UCSD psychiatrist Joel Dimsdale recalls the day an executioner came for him four decades ago at his Massachusetts General Hospital office.
A man rapped on his door, carrying a gun case.
“He said: ‘Are you Dimsdale?’ I said — yes. He said: ‘I’m the executioner, and I have come for you.'”
There was no place to call for help, but as the man sat down on his couch and opened his gun case, “I said a little prayer to myself, and also wondering who I had pissed off so remarkably.”
But the gun case turned out to be a document case, and the papers were the visitor’s — as the Nuremberg hangman of Nazis after World War II.
“Dimsdale,” he said. “Stop studying the survivors.
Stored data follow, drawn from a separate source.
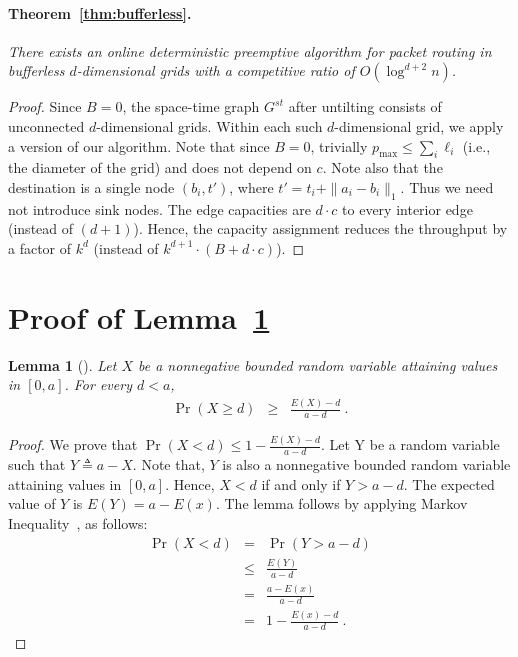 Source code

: \documentclass[11pt]{article}
\newtheorem{lemma}[theorem]{Lemma}
\newcommand{\pmax}{p_{\max}}
\newenvironment{proof sketch}[1]{\noindent {\emph{Proof sketch of #1:}}}{\hfill \qed}
\begin{document}
\paragraph{Theorem~\ref{thm:bufferless}.}
  \emph{There exists an online deterministic preemptive algorithm for packet
  routing in bufferless $d$-dimensional grids with a competitive ratio of $O(\log ^{d+2}
  n)$.}
\medskip

\begin{proof}Since $B=0$, the space-time graph $G^{st}$ after untilting
    consists of unconnected $d$-dimensional grids.
Within each such $d$-dimensional grid, we apply a version of our algorithm.  Note that since $B=0$, trivially $\pmax \leq
    \sum_i\ell_i$ (i.e., the diameter of the grid) and does not depend
    on $c$. Note also that the destination is a single node
    $(b_i,t')$, where $t'=t_i+\|a_i-b_i\|_1$. Thus we need not
    introduce sink nodes. The edge capacities are $d \cdot c$ to every interior edge (instead of
    $(d+1)$). Hence, the capacity assignment reduces the throughput by
    a factor of $k^{d}$ (instead of $k^{d+1} \cdot
    (B+d\cdot c)$).
  \end{proof}



\section{Proof of Lemma~\ref{lemma:revMarkov}}\label{sec:RevMarkovproof}
\begin{lemma}[]\label{lemma:revMarkov}
  Let $X$ be a nonnegative bounded random variable attaining values in $[0,a]$. For every $d < a$,
  \begin{eqnarray*}
    \Pr \left(X \geq d \right) & \geq & \frac {E(X)- d}{a- d}\:.
  \end{eqnarray*}
\end{lemma}

\begin{proof}
    We prove that $\Pr \left(X <  d \right)  \leq  1-\frac {E(X)- d}{a- d}$. Let Y be a random variable such that $Y \triangleq a - X$. Note that, $Y$ is also a nonnegative bounded random variable attaining values in $[0,a]$. Hence, $X < d$ if and only if $Y > a-d$. The expected value of $Y$ is $E(Y)=a-E(x)$. The lemma follows by applying Markov Inequality~\cite{MU}, as follows:
    \begin{eqnarray*}
        \Pr \left(X < d \right) & = & \Pr \left(Y > a - d \right) \\
        & \leq & \frac {E(Y)}{a - d}\\
        & = & \frac {a-E(x)}{a - d}\\
        & = & 1- \frac {E(x)- d}{a - d}\:.
  \end{eqnarray*}
\end{proof}
\end{document}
Start studying the perpetrators. I knew them.”
So Dimsdale did, and the result is “Anatomy of Malice: The Enigma of the Nazi War Criminals” — a book being published in May by Yale University Press.
Using 21st century diagnostic tools on four long-dead Nazi war criminals — Robert Ley, Hermann Göring, Julius Streicher and Rudolf Hess — Dimsdale conducted a detailed examination. The resulting psychological portraits depict a surprisingly broad spectrum of pathology.
In a Jewish Journal review on Wednesday, Jonathan Kirsch wrote:
“The subtext of ‘Anatomy of Malice’ is a basic but consequential question — were these four Nazi war criminals suffering from some kind of mental illness, or were they merely evil? Dimsdale concludes that Ley and Göring were not ‘demons, but very complicated amalgams of vision and malice.’
“Of the sex-obsessed Streicher, he concludes: ‘Repugnant beliefs and actions reflect moral failings but not necessarily psychiatric disorders.’ Hess, whom Göring himself dismissed as ‘completely crazy,’ baffled the psychiatric experts who examined him, and Dimsdale concludes that ‘I’m not so sure that today’s clinicians and researchers would do much better at diagnosing Hess than our colleagues who saw him from 1941 to 1946.'”
Some 11 million civilians — including enough Jews who laid head-to-toe would reach from San Diego to Berlin, he says — perished in the Holocaust, Dimsdale notes.
When the Allies convened the international war crimes trial in Nuremberg, American psychiatrist Douglas Kelley and psychologist Gustave Gilbert conducted extensive psychiatric interviews, IQ tests, and Rorschach inkblot tests, in an attempt to grasp and shed light on the psychological profiles of the Third Reich leadership.
Dimsdale — equipped with the tools of modern psychiatry, psychology and neuroscience — takes a fresh look at the unsettling findings in “Anatomy of Malice.”
A distinguished professor emeritus in the Department of Psychiatry, Dimsdale will discuss and sign copies of his book on Thursday, May 12, at a talk sponsored by the UC San Diego Library.
The event is open to the public and will be held at 4:30 p.m. in Geisel Library in the Seuss Room on the UCSD campus. The UC San Diego Bookstore will provide copies of the book for purchase. The event is free of charge but reservations are suggested and can be made at: AnatomyOfMaliceDimsdale.eventbrite.com
“The Nazi hierarchy was responsible for an unbelievable amount of suffering and carnage,” Dimsdale says. “At the end of the war, 75 percent of Holocaust survivors were the sole survivors in their families. What drove these men to commit crimes of this magnitude and what were their psychological states? That is a complicated and perplexing question, and one I thought worth examining.”